____ Input for this task

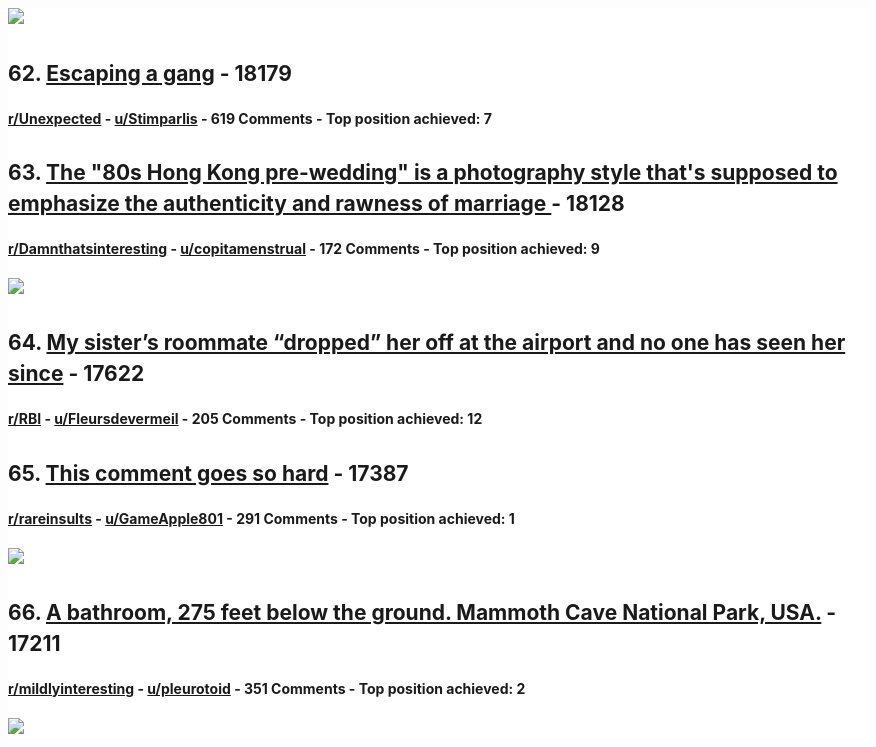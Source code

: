 <a href="https://www.instagram.com/p/DAk5025v3Nz/?igsh=MzRlODBiNWFlZA=="><img src="https://b.thumbs.redditmedia.com/An_-a7aAvEnczhajYWH1GibFStNJylyoMg7YRLRUFIE.jpg"></img></a>

## 62. [Escaping a gang](http://reddit.com/r/Unexpected/comments/1ftipzv/escaping_a_gang/) - 18179
#### [r/Unexpected](http://reddit.com/r/Unexpected) - [u/Stimparlis](http://reddit.com/u/Stimparlis) - 619 Comments - Top position achieved: 7

## 63. [The "80s Hong Kong pre-wedding" is a photography style that's supposed to emphasize the authenticity and rawness of marriage ](http://reddit.com/r/Damnthatsinteresting/comments/1ftc8d6/the_80s_hong_kong_prewedding_is_a_photography/) - 18128
#### [r/Damnthatsinteresting](http://reddit.com/r/Damnthatsinteresting) - [u/copitamenstrual](http://reddit.com/u/copitamenstrual) - 172 Comments - Top position achieved: 9

<a href="https://www.reddit.com/gallery/1ftc8d6"><img src="https://a.thumbs.redditmedia.com/6kTo8qnx_zss40gZpqzq4Ulj0mT_b1YGSE8eVPXVpe4.jpg"></img></a>

## 64. [My sister’s roommate “dropped” her off at the airport and no one has seen her since](http://reddit.com/r/RBI/comments/1ftxjgw/my_sisters_roommate_dropped_her_off_at_the/) - 17622
#### [r/RBI](http://reddit.com/r/RBI) - [u/Fleursdevermeil](http://reddit.com/u/Fleursdevermeil) - 205 Comments - Top position achieved: 12

## 65. [This comment goes so hard](http://reddit.com/r/rareinsults/comments/1ftgtya/this_comment_goes_so_hard/) - 17387
#### [r/rareinsults](http://reddit.com/r/rareinsults) - [u/GameApple801](http://reddit.com/u/GameApple801) - 291 Comments - Top position achieved: 1

<a href="https://i.redd.it/bq46dc2o03sd1.jpeg"><img src="https://b.thumbs.redditmedia.com/z9bLyRWcMGBITx3RzAC683QIzq9FUiHp4JIiO3GyTac.jpg"></img></a>

## 66. [A bathroom, 275 feet below the ground. Mammoth Cave National Park, USA.](http://reddit.com/r/mildlyinteresting/comments/1fu2u1k/a_bathroom_275_feet_below_the_ground_mammoth_cave/) - 17211
#### [r/mildlyinteresting](http://reddit.com/r/mildlyinteresting) - [u/pleurotoid](http://reddit.com/u/pleurotoid) - 351 Comments - Top position achieved: 2

<a href="https://i.redd.it/176xxeg9g8sd1.jpeg"><img src="https://b.thumbs.redditmedia.com/9B7KY-8q_t5dcAbMpjUmzQV1cGQlqBSbS1D4XECC_5Q.jpg"></img></a>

________

About this exercise: Report each line of the entries where the word "Damnthatsinteresting" occurs.

Task output:
## 63. [The "80s Hong Kong pre-wedding" is a photography style that's supposed to emphasize the authenticity and rawness of marriage ](http://reddit.com/r/Damnthatsinteresting/comments/1ftc8d6/the_80s_hong_kong_prewedding_is_a_photography/) - 18128
#### [r/Damnthatsinteresting](http://reddit.com/r/Damnthatsinteresting) - [u/copitamenstrual](http://reddit.com/u/copitamenstrual) - 172 Comments - Top position achieved: 9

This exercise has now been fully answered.